* WHAT YOU WILL DO
Take each line from the material below that includes the string "ユーザーのSteamコミュニティプロフィールに設定されている場合" and copy it.

===============

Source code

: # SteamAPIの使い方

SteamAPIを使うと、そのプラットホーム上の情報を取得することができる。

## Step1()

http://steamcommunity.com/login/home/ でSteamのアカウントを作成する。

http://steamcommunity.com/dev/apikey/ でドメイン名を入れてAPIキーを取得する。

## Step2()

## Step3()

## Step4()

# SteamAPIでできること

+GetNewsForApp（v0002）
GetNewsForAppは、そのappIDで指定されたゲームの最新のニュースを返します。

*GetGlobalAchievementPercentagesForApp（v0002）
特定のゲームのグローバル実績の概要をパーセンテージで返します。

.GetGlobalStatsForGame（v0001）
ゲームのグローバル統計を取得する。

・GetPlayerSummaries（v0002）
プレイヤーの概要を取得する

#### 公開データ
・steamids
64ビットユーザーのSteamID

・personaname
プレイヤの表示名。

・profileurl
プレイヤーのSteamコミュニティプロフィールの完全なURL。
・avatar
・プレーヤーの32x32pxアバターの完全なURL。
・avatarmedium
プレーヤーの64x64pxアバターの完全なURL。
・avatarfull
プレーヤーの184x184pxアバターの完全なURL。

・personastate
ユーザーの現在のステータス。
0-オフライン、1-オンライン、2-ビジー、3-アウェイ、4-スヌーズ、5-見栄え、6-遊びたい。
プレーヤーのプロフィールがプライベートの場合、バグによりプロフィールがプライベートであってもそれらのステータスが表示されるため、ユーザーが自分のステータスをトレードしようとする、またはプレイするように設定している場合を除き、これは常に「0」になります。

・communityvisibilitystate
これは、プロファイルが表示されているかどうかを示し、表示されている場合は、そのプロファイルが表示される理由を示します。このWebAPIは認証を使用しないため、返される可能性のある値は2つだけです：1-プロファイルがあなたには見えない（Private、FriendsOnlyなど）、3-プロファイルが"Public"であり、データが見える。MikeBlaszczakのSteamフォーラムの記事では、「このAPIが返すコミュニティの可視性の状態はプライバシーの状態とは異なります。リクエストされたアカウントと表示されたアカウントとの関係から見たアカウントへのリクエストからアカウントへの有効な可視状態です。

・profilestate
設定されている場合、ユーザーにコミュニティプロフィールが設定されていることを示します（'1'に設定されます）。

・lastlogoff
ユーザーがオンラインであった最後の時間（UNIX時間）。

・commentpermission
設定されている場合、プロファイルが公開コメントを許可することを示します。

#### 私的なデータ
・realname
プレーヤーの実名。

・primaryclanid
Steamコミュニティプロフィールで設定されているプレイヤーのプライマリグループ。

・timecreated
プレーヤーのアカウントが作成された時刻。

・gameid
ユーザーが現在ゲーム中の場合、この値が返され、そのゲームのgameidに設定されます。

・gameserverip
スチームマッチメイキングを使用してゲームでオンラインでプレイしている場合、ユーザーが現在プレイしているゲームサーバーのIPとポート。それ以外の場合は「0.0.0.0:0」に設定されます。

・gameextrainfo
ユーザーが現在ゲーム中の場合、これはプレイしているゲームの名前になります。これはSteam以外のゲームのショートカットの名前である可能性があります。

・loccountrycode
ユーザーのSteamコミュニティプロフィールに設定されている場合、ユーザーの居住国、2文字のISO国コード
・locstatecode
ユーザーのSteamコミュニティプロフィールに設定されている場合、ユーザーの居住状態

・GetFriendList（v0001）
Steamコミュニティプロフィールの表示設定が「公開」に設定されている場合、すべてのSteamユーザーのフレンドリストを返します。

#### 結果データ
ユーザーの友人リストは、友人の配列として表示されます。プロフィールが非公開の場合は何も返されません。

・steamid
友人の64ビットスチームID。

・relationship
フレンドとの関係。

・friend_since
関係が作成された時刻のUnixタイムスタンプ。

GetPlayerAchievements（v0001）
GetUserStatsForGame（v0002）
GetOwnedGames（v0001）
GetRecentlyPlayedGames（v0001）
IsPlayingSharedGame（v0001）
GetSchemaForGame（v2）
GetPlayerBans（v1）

===============

* EXPECTED OUTPUT
ユーザーのSteamコミュニティプロフィールに設定されている場合、ユーザーの居住国、2文字のISO国コード
ユーザーのSteamコミュニティプロフィールに設定されている場合、ユーザーの居住状態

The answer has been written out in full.